Zurück zu unserem Trip: Nachdem wir die Stadt verließen, ging es auf ganz passablen Gravel weiter. Wir kamen unerwartet zügig voran. Die Landschaft war einmalig.


Wir fuhren durch die Savanne, mit Blick auf den Ngorongoro-Krater, passierten riesige Zebra-Herden und die obligatorischen Kühe, Schafe und Ziegen, gehütet zumeist durch Masai-Kinder (die Kinder der Masai gehen in Tanzania nicht alle zur Schule, stattdessen hüten sie schon früh die Viehherden) bis wir das Massai-Dorf bei Engaruka erreichten. Die „Straße“ zum Lake Natron führt durch drei Masai-Dsitrikte, in Engaruka passierten wir das erste, an dessen Grenze wir pro Person 10 US$ Wegezoll (offiziell) bezahlen mussten. Dieses taten wir auch.

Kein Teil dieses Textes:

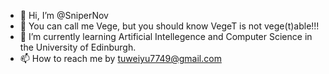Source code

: - 👋 Hi, I’m @SniperNov 
- 👀 You can call me Vege, but you should know VegeT is not vege(t)able!!!
- 🌱 I’m currently learning Artificial Intellegence and Computer Science in the University of Edinburgh.
- 📫 How to reach me by tuweiyu7749@gmail.com

<!---
SniperNov/SniperNov is a ✨ special ✨ repository because its `README.md` (this file) appears on your GitHub profile.
You can click the Preview link to take a look at your changes.
--->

In Engaruka dachte ich noch darüber nach, eine Pause einzulegen und ein Kaltgetränk zu mir zunehmen, aber Carsten, der Pausen eher als überflüssig ansieht, meinte, dass wir, wenn die Piste so weiter läuft, die nächsten 50km in 2 Stunden schaffen könnten und sehr früh am Lake Natron ankommen würden (also gegen 14.00 Uhr) und dort genügend Pause machen könnten.

Aber es kam alles anders.
Also mit der Hühnerbrühe und dem Rosenwasserkaffee von 8 Uhr morgens im Magen ausgestattet, fuhren wir weiter, aber die Wegstrecke wurde nun echt anspruchsvoll – ein Wechsel zwischen Wellblech-, Geröll- und Sandpiste. Manchmal auch alles drei zusammen.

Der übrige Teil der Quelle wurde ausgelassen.